‘Is this the right thing to do?’ Grand Designs takes on smaller builds with bigger heart
For Grand Designs Transformations, hosts Anthony Bourke and Yasmine Ghoniem are just as interested in the people as the projects.
In all the rooms, in all the houses, in all the designs featured in ABC series Grand Designs Transformations, just one factor is essential. A home revamp – big, small, exorbitantly priced or built for a song – works best if it reflects those using it.
So says architectural expert Professor Anthony Burke, the show’s co-host, who believes aping spruiked home design trends means little if the result doesn’t complement home owners’ lives.
Grand Designs Transformations co-hosts Anthony Burke and Yasmine Ghoniem.
“A house is not a physical thing,” he says. “A house is a place where human relationships are fostered and made to grow and blossom. It’s the stage upon which life’s theatre plays out. So the actual play is the issue, not the stage. But the stage is necessary to support and promote the theatre, if you like.”
Loading
This philosophy features prominently in the second 10-episode series of Grand Designs Transformations, sibling to the ABC’s Grand Designs Australia and Restoration Australia, also hosted by Burke. Returning with co-host Yasmine Ghoniem, an award-winning interior designer, the show follows 20 new big-dream, all-budget redesigns across five states.
In every project, from a Paddington terrace to a Melbourne garage, from a forlorn chapel in a NSW country paddock to a 140-year-old glasshouse shipped from to Tasmania from the UK, the people and their stories are as important as the structure being tackled.
In one, a shed in Newstead, Victoria, becomes a Japanese-style bathhouse via a tiny budget and hard grunt. In others, a Queensland couple transform an old house after floods destroyed their original home; an inner-city Melbourne couple champion profuse colour design in the face of health challenges; and an Adelaide family rework a 19th-century bluestone villa into a home for three generations.
They’re familiar Grand Designs tropes, but Burke says this series puts greater focus on the stories and people behind each transformation.
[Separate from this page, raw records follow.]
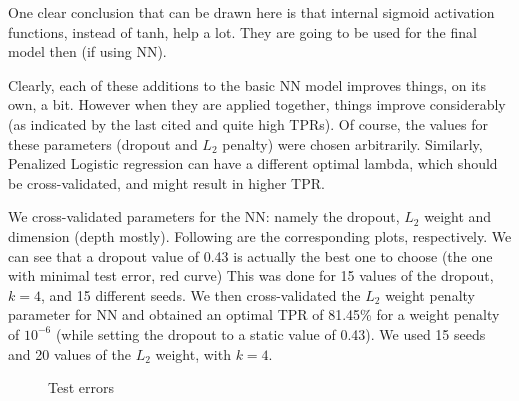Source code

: \documentclass{article} %
\begin{document}
One clear conclusion that can be drawn here is that internal sigmoid activation functions, instead of tanh, help a lot. They are going to be used for the final model then (if using NN).

Clearly, each of these additions to the basic NN model improves things, on its own, a bit. However when they are applied together, things improve considerably (as indicated by the last cited and quite high TPRs). Of course, the values for these parameters (dropout and $L_2$ penalty) were chosen arbitrarily. Similarly, Penalized Logistic regression can have a different optimal lambda, which should be cross-validated, and might result in higher TPR. 

We cross-validated parameters for the NN: namely the dropout, $L_2$ weight and dimension (depth mostly). Following are the corresponding plots, respectively. We can see that a dropout value of 0.43 is actually the best one to choose (the one with minimal test error, red curve) This was done for 15 values of the dropout, $k=4$, and 15 different seeds. We then cross-validated the $L_2$ weight penalty parameter for NN and obtained an optimal TPR of 81.45\% for a weight penalty of $10^{-6}$ (while setting the dropout to a static value of 0.43). We used 15 seeds and 20 values of the $L_2$ weight, with $k = 4$.
\begin{figure}
\centering     %
{}
\caption{Test errors}
\end{figure}
\end{document}
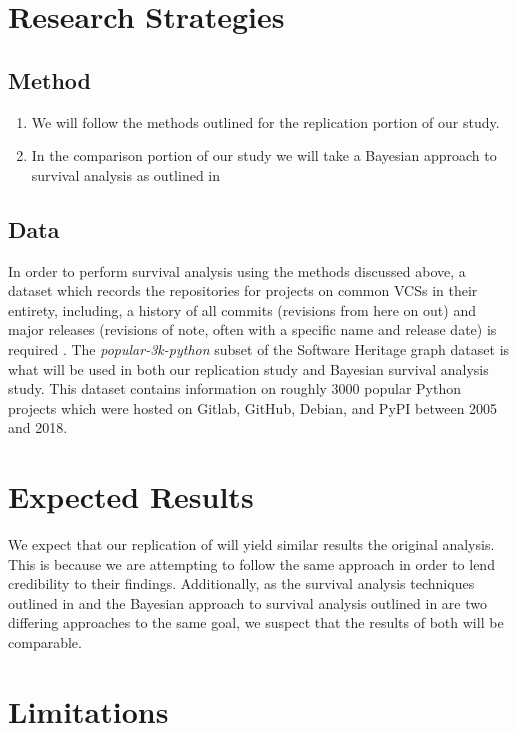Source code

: \documentclass[conference]{IEEEtran}
\begin{document}

\section{Research Strategies}

\subsection{Method}

\begin{enumerate}
    \item We will follow the methods outlined \cite{ali2020cheating} for the replication portion of our study.
    \item In the comparison portion of our study we will take a Bayesian approach to survival analysis as outlined in \cite{kelter2020bayesian}
\end{enumerate}

\subsection{Data}

In order to perform survival analysis using the methods discussed above, a dataset which records the repositories for projects on common VCSs in their entirety, including, a history of all commits (revisions from here on out) and major releases (revisions of note, often with a specific name and release date) is required \cite{ali2020cheating}. The \emph{popular-3k-python} subset of the Software Heritage graph dataset \cite{pietri2019software} is what will be used in both our replication study and Bayesian survival analysis study. This dataset contains information on roughly 3000 popular Python projects which were hosted on Gitlab, GitHub, Debian, and PyPI between 2005 and 2018.

\section{Expected Results}

We expect that our replication of \cite{ali2020cheating} will yield similar results the original analysis. This is because we are attempting to follow the same approach in order to lend credibility to their findings. Additionally, as the survival analysis techniques outlined in \cite{ali2020cheating} and the Bayesian approach to survival analysis outlined in \cite{kelter2020bayesian} are two differing approaches to the same goal, we suspect that the results of both will be comparable.

\section{Limitations}




\end{document}
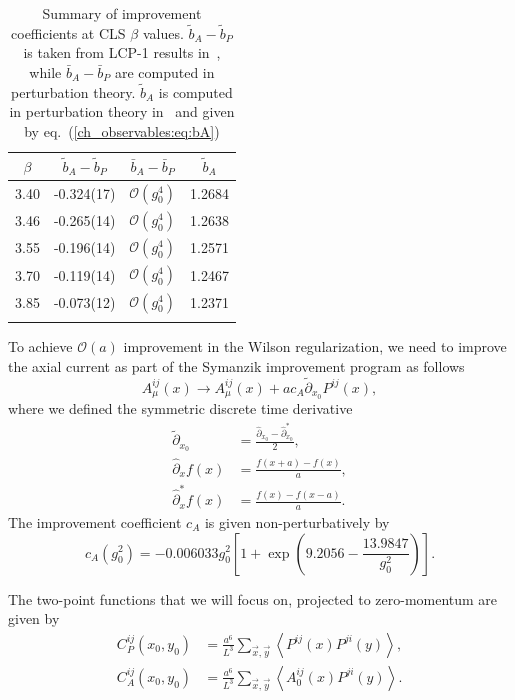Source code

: \begin{longtable}{c c c c}
    \label{ch_observables:tab:b}
    $\beta$ & $\tilde{b}_A-\tilde{b}_P$ & $\bar{b}_A-\bar{b}_P$ & $\tilde{b}_A$ \\
    \toprule
    3.40 & -0.324(17) & $\mathcal{O}(g_0^4)$ & 1.2684 \\
    3.46 & -0.265(14) & $\mathcal{O}(g_0^4)$ & 1.2638 \\
    3.55 & -0.196(14) & $\mathcal{O}(g_0^4)$ & 1.2571 \\
    3.70 & -0.119(14) & $\mathcal{O}(g_0^4)$ & 1.2467 \\
    3.85 & -0.073(12) & $\mathcal{O}(g_0^4)$ & 1.2371 \\
    \bottomrule
    \caption{Summary of improvement coefficients at CLS $\beta$ values. $\tilde{b}_A-\tilde{b}_P$ is taken from LCP-1 results in~\citep{deDivitiis:2017vvw}, while $\bar{b}_A-\bar{b}_P$ are computed in perturbation theory. $\tilde{b}_A$ is computed in perturbation theory in~\citep{Taniguchi:1998pf} and given by eq.~(\ref{ch_observables:eq:bA})}
\end{longtable}

To achieve $\mathcal{O}(a)$ improvement in the Wilson regularization, we need to improve the axial current as part of the Symanzik improvement program as follows
\begin{equation}
\label{ch_observables:eq:axial_impr}
A_{\mu}^{ij}(x)\rightarrow A_{\mu}^{ij}(x)+ac_A\tilde{\partial}_{x_0}P^{ij}(x),
\end{equation}
where we defined the symmetric discrete time derivative
\begin{align}
\tilde{\partial}_{x_0}&=\frac{\hat{\partial}_{x_0}-\hat{\partial}_{x_0}^*}{2},\\
\hat{\partial}_{x}f(x)&=\frac{f(x+a)-f(x)}{a},\\
\hat{\partial}^*_{x}f(x)&=\frac{f(x)-f(x-a)}{a}.
\end{align}
The improvement coefficient $c_A$ is given non-perturbatively by~\citep{Bulava:2015bxa}
\begin{equation}
c_A(g_0^2)=-0.006033g_0^2\left[1+\exp\left(9.2056-\frac{13.9847}{g_0^2}\right)\right].
\end{equation}

The two-point functions that we will focus on, projected to zero-momentum are given by
\begin{align}
\label{ch_observables:eq:corrs}
C_P^{ij}(x_0,y_0)&=\frac{a^6}{L^3}\sum_{\vec{x},\vec{y}}\left<P^{ij}(x)P^{ji}(y)\right>,\\
C_A^{ij}(x_0,y_0)&=\frac{a^6}{L^3}\sum_{\vec{x},\vec{y}}\left<A_0^{ij}(x)P^{ji}(y)\right>.
\end{align}

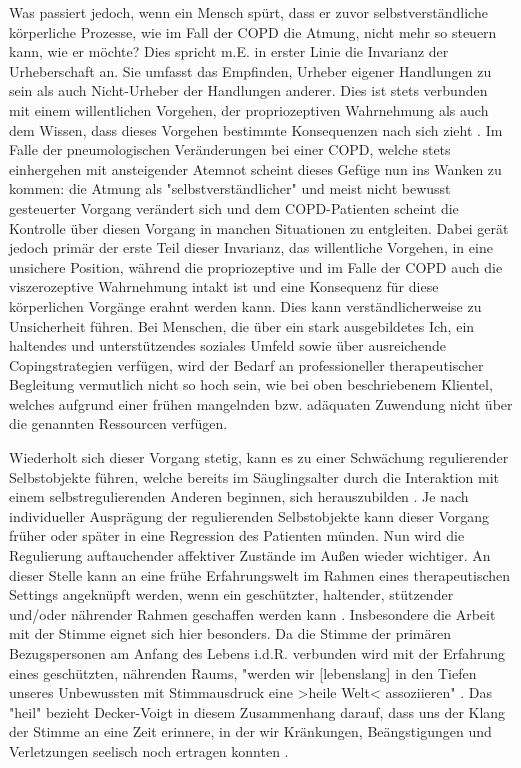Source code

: Was passiert jedoch, wenn ein Mensch spürt, dass er zuvor selbstverständliche körperliche Prozesse, wie im Fall der COPD die Atmung, nicht mehr so steuern kann, wie er möchte? Dies spricht m.E. in erster Linie die Invarianz der Urheberschaft an. Sie umfasst das Empfinden, Urheber eigener Handlungen zu sein als auch Nicht-Urheber der Handlungen anderer. Dies ist stets verbunden mit einem willentlichen Vorgehen, der propriozeptiven Wahrnehmung als auch dem Wissen, dass dieses Vorgehen bestimmte Konsequenzen nach sich zieht \autocite[vgl.][106, 114f.]{stern2007}. Im Falle der pneumologischen Veränderungen bei einer COPD, welche stets einhergehen mit ansteigender Atemnot scheint dieses Gefüge nun ins Wanken zu kommen: die Atmung als "selbstverständlicher" und meist nicht bewusst gesteuerter Vorgang verändert sich und dem COPD-Patienten scheint die Kontrolle über diesen Vorgang in manchen Situationen zu entgleiten. Dabei gerät jedoch primär der erste Teil dieser Invarianz, das willentliche Vorgehen, in eine unsichere Position, während die propriozeptive und im Falle der COPD auch die viszerozeptive Wahrnehmung intakt ist und eine Konsequenz für diese körperlichen Vorgänge erahnt werden kann. Dies kann verständlicherweise zu Unsicherheit führen. Bei Menschen, die über ein stark ausgebildetes Ich, ein haltendes und unterstützendes soziales Umfeld sowie über ausreichende Copingstrategien verfügen, wird der Bedarf an professioneller therapeutischer Begleitung vermutlich nicht so hoch sein, wie bei oben beschriebenem Klientel, welches aufgrund einer frühen mangelnden bzw. adäquaten Zuwendung nicht über die genannten Ressourcen verfügen. 

Wiederholt sich dieser Vorgang stetig, kann es zu einer Schwächung regulierender Selbstobjekte führen, welche bereits im Säuglingsalter durch die Interaktion mit einem selbstregulierenden Anderen beginnen, sich herauszubilden \autocite[vgl.][338f.]{stern2007}. Je nach individueller Ausprägung der regulierenden Selbstobjekte kann dieser Vorgang früher oder später in eine Regression des Patienten münden. Nun wird die Regulierung auftauchender affektiver Zustände im Außen wieder wichtiger. 
An dieser Stelle kann an eine frühe Erfahrungswelt im Rahmen eines therapeutischen Settings angeknüpft werden, wenn ein geschützter, haltender, stützender und/oder nährender Rahmen geschaffen werden kann \autocite[vgl.][58ff.]{timmermann2008}. Insbesondere die Arbeit mit der Stimme eignet sich hier besonders. Da die Stimme der primären Bezugspersonen am Anfang des Lebens i.d.R. verbunden wird mit der Erfahrung eines geschützten, nährenden Raums, "werden wir [lebenslang] in den Tiefen unseres Unbewussten mit Stimmausdruck eine >heile Welt< assoziieren" \autocite[282]{deckervoigt2000}. Das "heil" bezieht Decker-Voigt in diesem Zusammenhang darauf, dass uns der Klang der Stimme an eine Zeit erinnere, in der wir Kränkungen, Beängstigungen und Verletzungen seelisch noch ertragen konnten \autocite[vgl.][282]{deckervoigt2000}. 

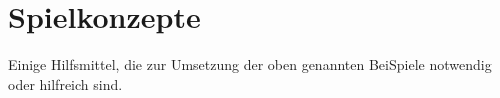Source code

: \chapter{Spielkonzepte}

Einige Hilfsmittel, die zur Umsetzung der oben genannten BeiSpiele notwendig oder
hilfreich sind.




















\newpage
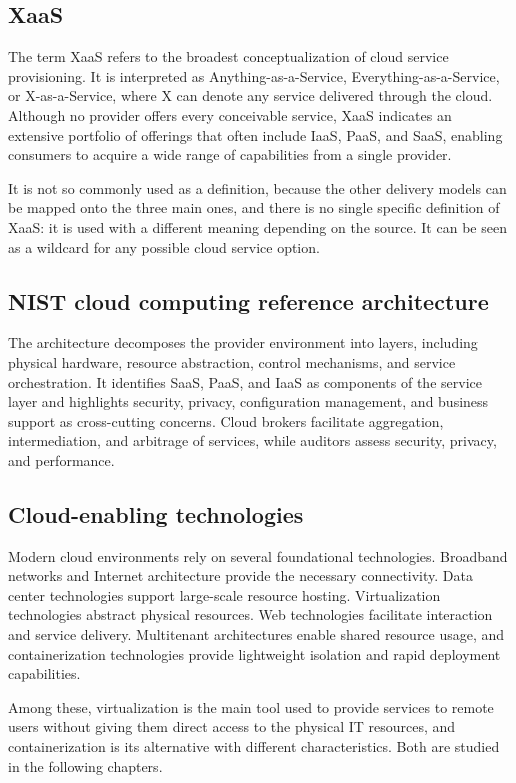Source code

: \begin{center}
\end{center}

\subsection{XaaS}

The term XaaS refers to the broadest conceptualization of cloud service provisioning. It is interpreted as Anything-as-a-Service, Everything-as-a-Service, or X-as-a-Service, where X can denote any service delivered through the cloud. Although no provider offers every conceivable service, XaaS indicates an extensive portfolio of offerings that often include IaaS, PaaS, and SaaS, enabling consumers to acquire a wide range of capabilities from a single provider.

It is not so commonly used as a definition, because the other delivery models can be mapped onto the three main ones, and there is no single specific definition of XaaS: it is used with a different meaning depending on the source. It can be seen as a wildcard for any possible cloud service option.

\subsection{NIST cloud computing reference architecture}

The architecture decomposes the provider environment into layers, including physical hardware, resource abstraction, control mechanisms, and service orchestration. It identifies SaaS, PaaS, and IaaS as components of the service layer and highlights security, privacy, configuration management, and business support as cross-cutting concerns. Cloud brokers facilitate aggregation, intermediation, and arbitrage of services, while auditors assess security, privacy, and performance.

\begin{center}
\end{center}

\subsection{Cloud-enabling technologies}

Modern cloud environments rely on several foundational technologies. Broadband networks and Internet architecture provide the necessary connectivity. Data center technologies support large-scale resource hosting. Virtualization technologies abstract physical resources. Web technologies facilitate interaction and service delivery. Multitenant architectures enable shared resource usage, and containerization technologies provide lightweight isolation and rapid deployment capabilities.

Among these, virtualization is the main tool used to provide services to remote users without giving them direct access to the physical IT resources, and containerization is its alternative with different characteristics. Both are studied in the following chapters.

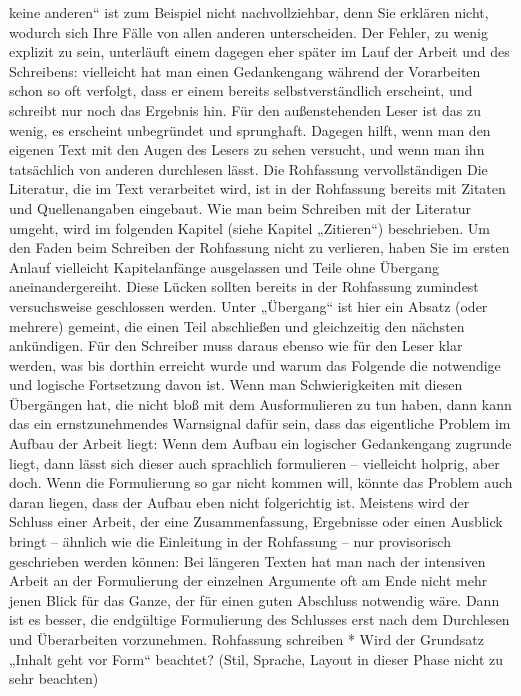 \documentclass[]{book}
\theoremstyle{definition}
\theoremstyle{definition}
\theoremstyle{definition}
\theoremstyle{remark}
\begin{document}
keine anderen`` ist zum Beispiel nicht nachvollziehbar, denn Sie
erklären nicht, wodurch sich Ihre Fälle von allen anderen unterscheiden.
Der Fehler, zu wenig explizit zu sein, unterläuft einem dagegen eher
später im Lauf der Arbeit und des Schreibens: vielleicht hat man einen
Gedankengang während der Vorarbeiten schon so oft verfolgt, dass er
einem bereits selbstverständlich erscheint, und schreibt nur noch das
Ergebnis hin. Für den außenstehenden Leser ist das zu wenig, es
erscheint unbegründet und sprunghaft. Dagegen hilft, wenn man den
eigenen Text mit den Augen des Lesers zu sehen versucht, und wenn man
ihn tatsächlich von anderen durchlesen lässt. Die Rohfassung
vervollständigen Die Literatur, die im Text verarbeitet wird, ist in der
Rohfassung bereits mit Zitaten und Quellenangaben eingebaut. Wie man
beim Schreiben mit der Literatur umgeht, wird im folgenden Kapitel
(siehe Kapitel „Zitieren``) beschrieben. Um den Faden beim Schreiben der
Rohfassung nicht zu verlieren, haben Sie im ersten Anlauf vielleicht
Kapitelanfänge ausgelassen und Teile ohne Übergang aneinandergereiht.
Diese Lücken sollten bereits in der Rohfassung zumindest versuchsweise
geschlossen werden. Unter „Übergang`` ist hier ein Absatz (oder mehrere)
gemeint, die einen Teil abschließen und gleichzeitig den nächsten
ankündigen. Für den Schreiber muss daraus ebenso wie für den Leser klar
werden, was bis dorthin erreicht wurde und warum das Folgende die
notwendige und logische Fortsetzung davon ist. Wenn man Schwierigkeiten
mit diesen Übergängen hat, die nicht bloß mit dem Ausformulieren zu tun
haben, dann kann das ein ernstzunehmendes Warnsignal dafür sein, dass
das eigentliche Problem im Aufbau der Arbeit liegt: Wenn dem Aufbau ein
logischer Gedankengang zugrunde liegt, dann lässt sich dieser auch
sprachlich formulieren -- vielleicht holprig, aber doch. Wenn die
Formulierung so gar nicht kommen will, könnte das Problem auch daran
liegen, dass der Aufbau eben nicht folgerichtig ist. Meistens wird der
Schluss einer Arbeit, der eine Zusammenfassung, Ergebnisse oder einen
Ausblick bringt -- ähnlich wie die Einleitung in der Rohfassung -- nur
provisorisch geschrieben werden können: Bei längeren Texten hat man nach
der intensiven Arbeit an der Formulierung der einzelnen Argumente oft am
Ende nicht mehr jenen Blick für das Ganze, der für einen guten Abschluss
notwendig wäre. Dann ist es besser, die endgültige Formulierung des
Schlusses erst nach dem Durchlesen und Überarbeiten vorzunehmen.
Rohfassung schreiben * Wird der Grundsatz „Inhalt geht vor Form``
beachtet? (Stil, Sprache, Layout in dieser Phase nicht zu sehr beachten)
\end{document}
“It’s important seeing that there’s an enormous amount at stake in these projects,” Burke says. “Even the smallest ones. There’s this consequence. While we can laugh and joke and talk about budgets and timelines, underneath it all is a question of, ‘Can I put myself against something that’s bigger than me? Something that’s going to impact my entire world, my family, all my friends? Is this the right thing to do? Am I going to be OK?’